Top of EXTRACTED DATA
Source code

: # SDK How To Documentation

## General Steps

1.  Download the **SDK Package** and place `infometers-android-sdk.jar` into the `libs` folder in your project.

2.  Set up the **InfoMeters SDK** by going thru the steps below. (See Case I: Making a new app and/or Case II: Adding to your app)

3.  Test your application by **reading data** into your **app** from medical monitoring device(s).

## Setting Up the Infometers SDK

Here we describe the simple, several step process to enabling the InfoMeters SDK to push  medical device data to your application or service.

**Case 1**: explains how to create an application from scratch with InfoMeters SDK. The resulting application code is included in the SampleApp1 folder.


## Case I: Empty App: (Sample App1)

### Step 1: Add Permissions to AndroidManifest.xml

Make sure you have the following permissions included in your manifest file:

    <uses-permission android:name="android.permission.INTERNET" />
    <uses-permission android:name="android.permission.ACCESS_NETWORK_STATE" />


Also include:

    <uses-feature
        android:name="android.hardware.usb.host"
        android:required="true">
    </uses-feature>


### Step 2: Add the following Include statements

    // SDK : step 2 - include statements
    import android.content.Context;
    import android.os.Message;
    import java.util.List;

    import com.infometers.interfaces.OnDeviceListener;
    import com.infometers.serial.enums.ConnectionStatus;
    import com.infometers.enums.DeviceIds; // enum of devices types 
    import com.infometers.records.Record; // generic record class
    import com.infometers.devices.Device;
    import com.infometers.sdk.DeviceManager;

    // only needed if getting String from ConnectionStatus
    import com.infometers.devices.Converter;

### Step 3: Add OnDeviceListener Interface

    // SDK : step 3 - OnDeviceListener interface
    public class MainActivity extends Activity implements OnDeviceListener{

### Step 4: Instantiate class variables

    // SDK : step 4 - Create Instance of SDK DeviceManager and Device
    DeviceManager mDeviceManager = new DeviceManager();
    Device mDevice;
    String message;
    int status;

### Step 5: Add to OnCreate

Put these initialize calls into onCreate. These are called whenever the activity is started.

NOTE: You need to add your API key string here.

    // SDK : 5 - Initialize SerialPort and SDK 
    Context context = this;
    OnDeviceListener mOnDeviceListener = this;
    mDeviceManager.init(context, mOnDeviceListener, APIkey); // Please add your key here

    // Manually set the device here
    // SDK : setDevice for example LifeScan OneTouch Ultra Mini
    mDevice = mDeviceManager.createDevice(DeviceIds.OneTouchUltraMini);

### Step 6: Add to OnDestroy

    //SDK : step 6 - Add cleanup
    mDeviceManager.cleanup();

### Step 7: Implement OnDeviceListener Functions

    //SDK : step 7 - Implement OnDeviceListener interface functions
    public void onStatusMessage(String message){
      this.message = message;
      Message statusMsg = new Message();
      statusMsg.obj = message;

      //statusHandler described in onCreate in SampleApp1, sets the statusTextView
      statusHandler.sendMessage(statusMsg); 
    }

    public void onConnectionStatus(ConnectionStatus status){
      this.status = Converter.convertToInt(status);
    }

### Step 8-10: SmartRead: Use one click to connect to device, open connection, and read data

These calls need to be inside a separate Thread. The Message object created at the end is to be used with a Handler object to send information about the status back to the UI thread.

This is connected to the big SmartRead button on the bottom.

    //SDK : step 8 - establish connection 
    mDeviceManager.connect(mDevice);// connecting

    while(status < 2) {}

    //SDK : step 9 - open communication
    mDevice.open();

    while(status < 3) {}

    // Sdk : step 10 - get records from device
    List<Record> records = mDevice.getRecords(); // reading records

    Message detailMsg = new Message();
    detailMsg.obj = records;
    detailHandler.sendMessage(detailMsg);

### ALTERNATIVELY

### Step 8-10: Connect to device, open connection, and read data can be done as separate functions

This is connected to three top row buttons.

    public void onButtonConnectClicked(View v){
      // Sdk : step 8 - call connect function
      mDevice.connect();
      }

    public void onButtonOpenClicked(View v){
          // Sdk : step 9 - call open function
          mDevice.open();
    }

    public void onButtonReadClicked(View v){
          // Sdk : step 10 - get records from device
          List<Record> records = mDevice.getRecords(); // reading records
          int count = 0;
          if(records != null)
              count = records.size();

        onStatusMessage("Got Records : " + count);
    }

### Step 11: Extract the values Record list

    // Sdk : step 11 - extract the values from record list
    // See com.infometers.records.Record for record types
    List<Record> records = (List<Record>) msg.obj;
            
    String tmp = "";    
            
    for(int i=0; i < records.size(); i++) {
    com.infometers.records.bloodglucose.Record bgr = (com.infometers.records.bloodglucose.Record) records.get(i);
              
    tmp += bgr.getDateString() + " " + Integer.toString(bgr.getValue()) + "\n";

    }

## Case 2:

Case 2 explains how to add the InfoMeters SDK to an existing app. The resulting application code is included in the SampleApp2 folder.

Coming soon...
Bottom of EXTRACTED DATA
TASK ITEM:
Beginning with the line that contains "detailHandler.sendMessage(detailMsg);", retype every remaining line of the listing exactly, ending with the last one.

TASK RESULT:
    detailHandler.sendMessage(detailMsg);

### ALTERNATIVELY

### Step 8-10: Connect to device, open connection, and read data can be done as separate functions

This is connected to three top row buttons.

    public void onButtonConnectClicked(View v){
      // Sdk : step 8 - call connect function
      mDevice.connect();
      }

    public void onButtonOpenClicked(View v){
          // Sdk : step 9 - call open function
          mDevice.open();
    }

    public void onButtonReadClicked(View v){
          // Sdk : step 10 - get records from device
          List<Record> records = mDevice.getRecords(); // reading records
          int count = 0;
          if(records != null)
              count = records.size();

        onStatusMessage("Got Records : " + count);
    }

### Step 11: Extract the values Record list

    // Sdk : step 11 - extract the values from record list
    // See com.infometers.records.Record for record types
    List<Record> records = (List<Record>) msg.obj;
            
    String tmp = "";    
            
    for(int i=0; i < records.size(); i++) {
    com.infometers.records.bloodglucose.Record bgr = (com.infometers.records.bloodglucose.Record) records.get(i);
              
    tmp += bgr.getDateString() + " " + Integer.toString(bgr.getValue()) + "\n";

    }

## Case 2:

Case 2 explains how to add the InfoMeters SDK to an existing app. The resulting application code is included in the SampleApp2 folder.

Coming soon...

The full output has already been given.